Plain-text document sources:
::::::::::
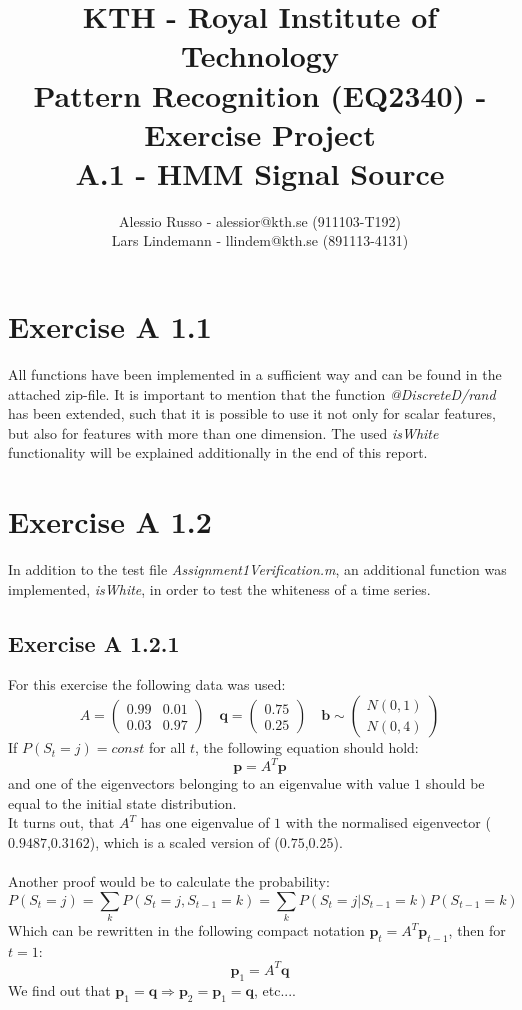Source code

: \documentclass[10pt,a4paper,final]{article}
\author{Alessio Russo - alessior@kth.se (911103-T192) \\ Lars Lindemann - llindem@kth.se (891113-4131)}
\title{KTH - Royal Institute of Technology \\ \Large{Pattern Recognition (EQ2340) - Exercise Project }\\ A.1 - HMM Signal Source}
\begin{document}
\maketitle
\tableofcontents

\section{Exercise A 1.1}
All functions have been implemented in a sufficient way and can be found in the attached zip-file. It is important to mention that the function \textit{@DiscreteD/rand} has been extended, such that it is possible to use it not only for scalar features, but also for features with more than one dimension. The used \textit{isWhite} functionality will be explained additionally in the end of this report.
\newpage
\section{Exercise A 1.2}
In addition to the test file \textit{Assignment1Verification.m}, an additional function was implemented, \textit{isWhite}, in order to test the whiteness of a time series.
\subsection{Exercise A 1.2.1}
For this exercise the following data was used:
$$
A = 
 \begin{pmatrix}
  0.99 & 0.01 \\
  0.03 & 0.97
 \end{pmatrix} \quad
 \mathbf{q} = 
 \begin{pmatrix}
  0.75\\
  0.25
 \end{pmatrix} 
 \quad
 \mathbf{b} \sim
 \begin{pmatrix}
  \mathit{N}(0,1) \\
  \mathit{N}(0,4)
 \end{pmatrix} 
 $$
If $P(S_t=j)=const$ for all $t$, the following equation should hold:
$$\mathbf{p}=A^T \mathbf{p}$$
and one of the eigenvectors belonging to an eigenvalue with value $1$ should be equal to the initial state distribution. 
\\It turns out, that $A^T$ has one eigenvalue of $1$ with the normalised eigenvector ($0.9487$,$0.3162$), which is a scaled version of ($0.75$,$0.25$).
\\ \\
Another proof would be to calculate the probability:
$$P(S_t=j)=\sum_k P(S_t=j,S_{t-1}=k)=\sum_k P(S_t=j|S_{t-1}=k)P(S_{t-1}=k)$$
Which can be rewritten in the following compact notation $\mathbf{p}_t = A^T \mathbf{p}_{t-1}$, then for $t=1$:
$$\mathbf{p}_{1} = A^T \mathbf{q}$$
We find out that $\mathbf{p}_{1}= \mathbf{q} \Rightarrow \mathbf{p}_{2}=\mathbf{p}_{1}= \mathbf{q}$, etc....
\end{document}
::::::::::
Problem description: Go through the data and return each line where the word "isWhite" appears.

Response area:
All functions have been implemented in a sufficient way and can be found in the attached zip-file. It is important to mention that the function \textit{@DiscreteD/rand} has been extended, such that it is possible to use it not only for scalar features, but also for features with more than one dimension. The used \textit{isWhite} functionality will be explained additionally in the end of this report.
In addition to the test file \textit{Assignment1Verification.m}, an additional function was implemented, \textit{isWhite}, in order to test the whiteness of a time series.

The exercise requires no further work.